Brief – Every line in the records below with the string "分支名称" is to be copied out.

*** Records provided Section Begins ***

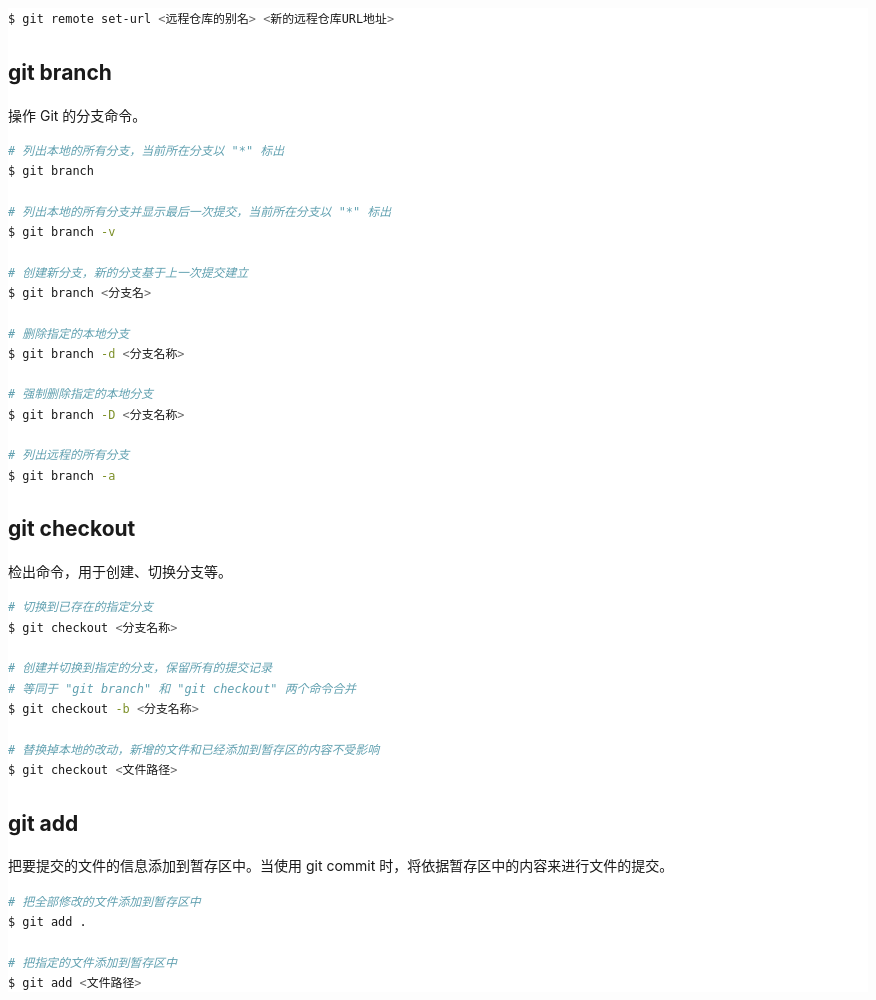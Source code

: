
 ```bash
$ git remote set-url <远程仓库的别名> <新的远程仓库URL地址>

```

## git branch
操作 Git 的分支命令。
```bash
# 列出本地的所有分支，当前所在分支以 "*" 标出
$ git branch

# 列出本地的所有分支并显示最后一次提交，当前所在分支以 "*" 标出
$ git branch -v

# 创建新分支，新的分支基于上一次提交建立
$ git branch <分支名>

# 删除指定的本地分支
$ git branch -d <分支名称>

# 强制删除指定的本地分支
$ git branch -D <分支名称>

# 列出远程的所有分支
$ git branch -a
```

## git checkout
检出命令，用于创建、切换分支等。
```bash
# 切换到已存在的指定分支
$ git checkout <分支名称>

# 创建并切换到指定的分支，保留所有的提交记录
# 等同于 "git branch" 和 "git checkout" 两个命令合并
$ git checkout -b <分支名称>

# 替换掉本地的改动，新增的文件和已经添加到暂存区的内容不受影响
$ git checkout <文件路径>

```

## git add
把要提交的文件的信息添加到暂存区中。当使用 git commit 时，将依据暂存区中的内容来进行文件的提交。
```bash
# 把全部修改的文件添加到暂存区中
$ git add .

# 把指定的文件添加到暂存区中
$ git add <文件路径>

```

*** Records provided Section Ends ***

Problem solution –
$ git branch -d <分支名称>
$ git branch -D <分支名称>
$ git checkout <分支名称>
$ git checkout -b <分支名称>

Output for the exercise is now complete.